There’s no wrong way to create a garden map as long as it’s helpful to you.
Your garden maps will come in most handy at the end of the season, when you can go back to your drawings and reflect on what went well, what didn’t go well, and what needs to be re-located or divided.
An example of this is a temporary bed I created at the beginning of summer for “rescue” plants that needed to be planted quickly. I added them to a newly created bed and took note of what was planted where. A few weeks in, it became obvious to me that this bed didn't get as much sun as I had originally thought and many of the plants weren’t doing well. I consulted my chart and re-located many of the sun-loving varieties that were planted in the back of the garden, making a note of this on my map. This fall, I know there is room in the back of that garden for shade-loving perennials such as Hostas or Bleeding Hearts. The Veronica and Hollyhocks were moved to an area that gets full sun and is easier for me to monitor to make sure they continue to thrive.
If something just simply didn’t grow in your garden, it’s great to identify it because maybe you just don’t have the right soil type or growing conditions for that variety to thrive on your property.
If you’re a gardener who doesn’t always meticulously plan everything you add to the garden (because hey, maybe that sale plant could fit in the corner there), garden maps are a great way to keep track of what you’ve planted where. This is especially helpful if you’re planting bulbs; they can sometimes take weeks to sprout (or months if you’re planting in the fall) and it’s always good to jot down where you planted each variety so you know what was successful and what wasn’t.
An example of this is my vegetable garden that I planted several weeks before moving into my new home. I didn’t have markers, so I drew a map to remember what I had planted where. As a new vegetable gardener, kale looks a lot like lettuce to me when it first shoots up, so it was really helpful for me to remember what was planted in my rows so I could make better decisions about where to weed and where not to weed. It was also great at the end of the season to have written notes about where my tomatoes were planted, as they got blight and did not survive. I will never plant them in that spot again!
Besides mapping what you’ve already planted, drawing a garden map of what you want to plant is a great way to prepare for the upcoming season. Using exact measurements, you can plan out your square footage and calculate how many plants you’ll need, or you can do a rough sketch to loosely decide what you want to plant.
I created a garden map for our chicken yard and didn’t use exact measurements because it's a casual design and we are mostly planting from seed. We seeded the grass several weeks ago and won’t do the rest until the spring (because there are only so many projects we can tackle at once), but I’ve drawn out exactly what we want to plant where so I can plan ahead and place my order before it’s time to seed in the spring. I figure I’ll order more than I need, as the ducks, chickens and rabbits will probably eat some of the seed. I’ll just keep scattering until it fills in. Not the most efficient plan, but that’s why I created a garden map – to keep track of what’s planted where!

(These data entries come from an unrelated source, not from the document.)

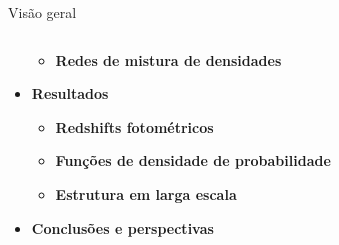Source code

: \begin{frame}[c]{Visão geral}
\begin{columns}[c]
\begin{column}{0.48\linewidth}
\begin{splusbox}{}
\begin{itemize}
\begin{itemize}
                        \item \textbf{Redes de mistura de densidades}
                    \end{itemize}
                    \item \textbf{Resultados}
                    \begin{itemize}
                        \item \textbf{Redshifts fotométricos}
                        \item \textbf{Funções de densidade de probabilidade}
                        \item \textbf{Estrutura em larga escala}
                    \end{itemize}
                    \item \textbf{Conclusões e perspectivas}
                \end{itemize}
            \end{splusbox}
        \end{column}
    \end{columns}








\end{frame}

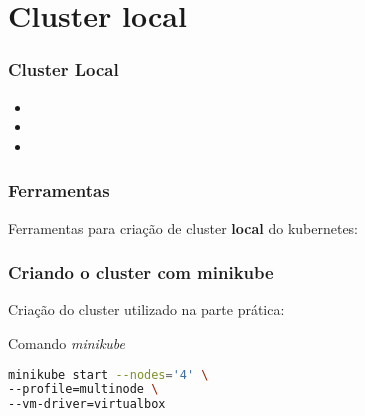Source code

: \section{Cluster local}

\begin{frame}
\frametitle{Cluster Local}
\begin{itemize}
	\item {}
	\item {}
	\item {}
\end{itemize}
\end{frame}

\begin{frame}
\frametitle{Ferramentas}
Ferramentas para criação de cluster \textbf{local} do kubernetes:
\begin{itemize}
\end{itemize}
\end{frame}

\begin{frame}[containsverbatim]
\frametitle{Criando o cluster com minikube}
Criação do cluster utilizado na parte prática:
\begin{center}
\begin{minipage}{0.9\textwidth}
\begin{block}{Comando \textit{minikube}}
\begin{lstlisting}[language=bash]
minikube start --nodes='4' \
--profile=multinode \
--vm-driver=virtualbox
\end{lstlisting}
\end{block}
\end{minipage}
\end{center}
\end{frame}

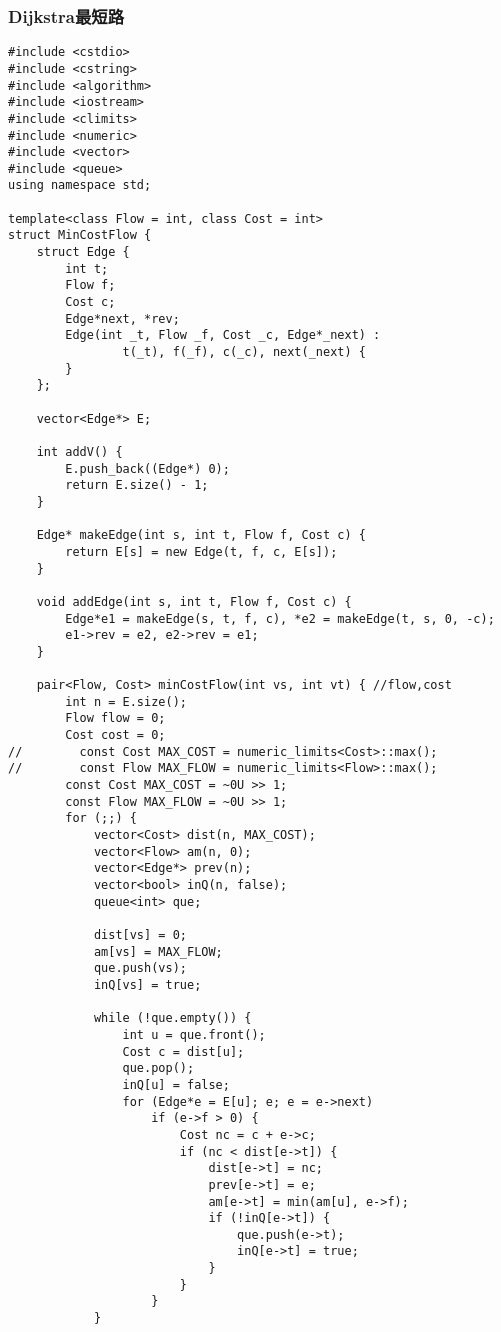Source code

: \subsubsection{Dijkstra最短路}
\begin{verbatim}
#include <cstdio>
#include <cstring>
#include <algorithm>
#include <iostream>
#include <climits>
#include <numeric>
#include <vector>
#include <queue>
using namespace std;

template<class Flow = int, class Cost = int>
struct MinCostFlow {
    struct Edge {
        int t;
        Flow f;
        Cost c;
        Edge*next, *rev;
        Edge(int _t, Flow _f, Cost _c, Edge*_next) :
                t(_t), f(_f), c(_c), next(_next) {
        }
    };

    vector<Edge*> E;

    int addV() {
        E.push_back((Edge*) 0);
        return E.size() - 1;
    }

    Edge* makeEdge(int s, int t, Flow f, Cost c) {
        return E[s] = new Edge(t, f, c, E[s]);
    }

    void addEdge(int s, int t, Flow f, Cost c) {
        Edge*e1 = makeEdge(s, t, f, c), *e2 = makeEdge(t, s, 0, -c);
        e1->rev = e2, e2->rev = e1;
    }

    pair<Flow, Cost> minCostFlow(int vs, int vt) { //flow,cost
        int n = E.size();
        Flow flow = 0;
        Cost cost = 0;
//        const Cost MAX_COST = numeric_limits<Cost>::max();
//        const Flow MAX_FLOW = numeric_limits<Flow>::max();
        const Cost MAX_COST = ~0U >> 1;
        const Flow MAX_FLOW = ~0U >> 1;
        for (;;) {
            vector<Cost> dist(n, MAX_COST);
            vector<Flow> am(n, 0);
            vector<Edge*> prev(n);
            vector<bool> inQ(n, false);
            queue<int> que;

            dist[vs] = 0;
            am[vs] = MAX_FLOW;
            que.push(vs);
            inQ[vs] = true;

            while (!que.empty()) {
                int u = que.front();
                Cost c = dist[u];
                que.pop();
                inQ[u] = false;
                for (Edge*e = E[u]; e; e = e->next)
                    if (e->f > 0) {
                        Cost nc = c + e->c;
                        if (nc < dist[e->t]) {
                            dist[e->t] = nc;
                            prev[e->t] = e;
                            am[e->t] = min(am[u], e->f);
                            if (!inQ[e->t]) {
                                que.push(e->t);
                                inQ[e->t] = true;
                            }
                        }
                    }
            }


\end{verbatim}
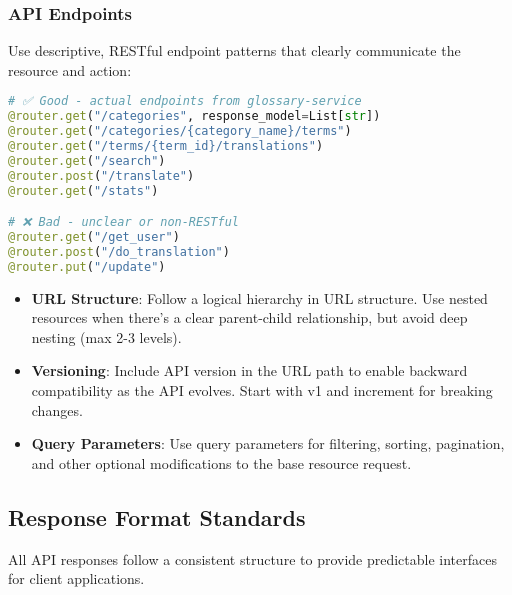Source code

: \documentclass[12pt]{article}
\begin{document}
\subsubsection{API Endpoints}
Use descriptive, RESTful endpoint patterns that clearly communicate the resource and action:

\begin{lstlisting}[language=Python]
# ✅ Good - actual endpoints from glossary-service
@router.get("/categories", response_model=List[str])
@router.get("/categories/{category_name}/terms")
@router.get("/terms/{term_id}/translations")
@router.get("/search")
@router.post("/translate")
@router.get("/stats")

# ❌ Bad - unclear or non-RESTful
@router.get("/get_user")
@router.post("/do_translation")
@router.put("/update")
\end{lstlisting}

\begin{itemize}
    \item \textbf{URL Structure}: Follow a logical hierarchy in URL structure. Use nested resources when there's a clear parent-child relationship, but avoid deep nesting (max 2-3 levels).
    
    \item \textbf{Versioning}: Include API version in the URL path to enable backward compatibility as the API evolves. Start with v1 and increment for breaking changes.
    
    \item \textbf{Query Parameters}: Use query parameters for filtering, sorting, pagination, and other optional modifications to the base resource request.
\end{itemize}

\subsection{Response Format Standards}
All API responses follow a consistent structure to provide predictable interfaces for client applications.
\end{document}
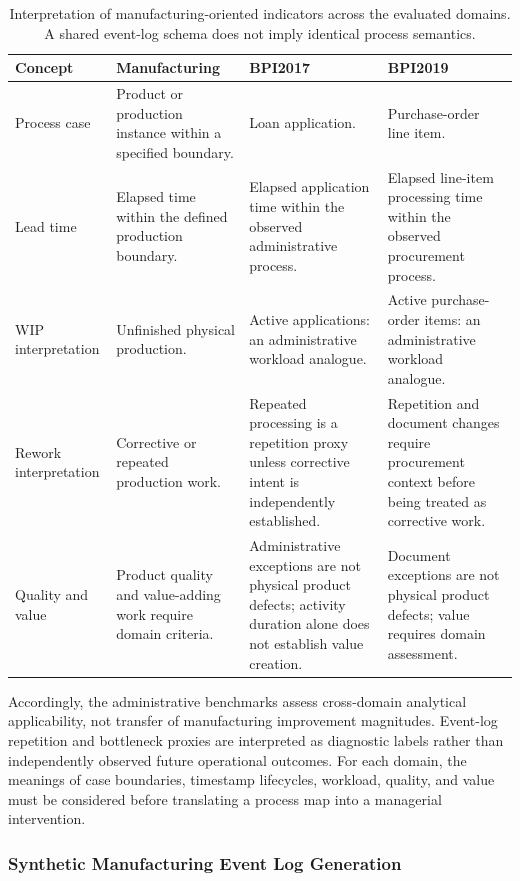 \documentclass[pdflatex,iicol,Numbered,sn-basic]{sn-jnl}
\begin{document}
\begin{table}[t]
\caption{Interpretation of manufacturing-oriented indicators across the evaluated domains. A shared event-log schema does not imply identical process semantics.}
\label{tab:domain_adaptation}
\centering\small
\begin{tabularx}{\textwidth}{p{2.1cm}XXX}
\toprule
\textbf{Concept} & \textbf{Manufacturing} & \textbf{BPI2017} & \textbf{BPI2019}\\
\midrule
Process case & Product or production instance within a specified boundary. & Loan application. & Purchase-order line item.\\
Lead time & Elapsed time within the defined production boundary. & Elapsed application time within the observed administrative process. & Elapsed line-item processing time within the observed procurement process.\\
WIP interpretation & Unfinished physical production. & Active applications: an administrative workload analogue. & Active purchase-order items: an administrative workload analogue.\\
Rework interpretation & Corrective or repeated production work. & Repeated processing is a repetition proxy unless corrective intent is independently established. & Repetition and document changes require procurement context before being treated as corrective work.\\
Quality and value & Product quality and value-adding work require domain criteria. & Administrative exceptions are not physical product defects; activity duration alone does not establish value creation. & Document exceptions are not physical product defects; value requires domain assessment.\\
\bottomrule
\end{tabularx}
\end{table}

Accordingly, the administrative benchmarks assess cross-domain analytical applicability, not transfer of manufacturing improvement magnitudes. Event-log repetition and bottleneck proxies are interpreted as diagnostic labels rather than independently observed future operational outcomes. For each domain, the meanings of case boundaries, timestamp lifecycles, workload, quality, and value must be considered before translating a process map into a managerial intervention.

\subsubsection{Synthetic Manufacturing Event Log Generation}
\end{document}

The biggest thing to remember about using garden maps in your own landscaping is that they are customizable for every gardener. If you're organized and like to have everything to scale and saved to your computer, that’s awesome. If you’re more disorganized and random about your gardening (like me), simply doing a quick sketch of what went where will be just as helpful. The key is to have fun with it and be able to reflect on your growing season at the end of the year with something tangible to reference.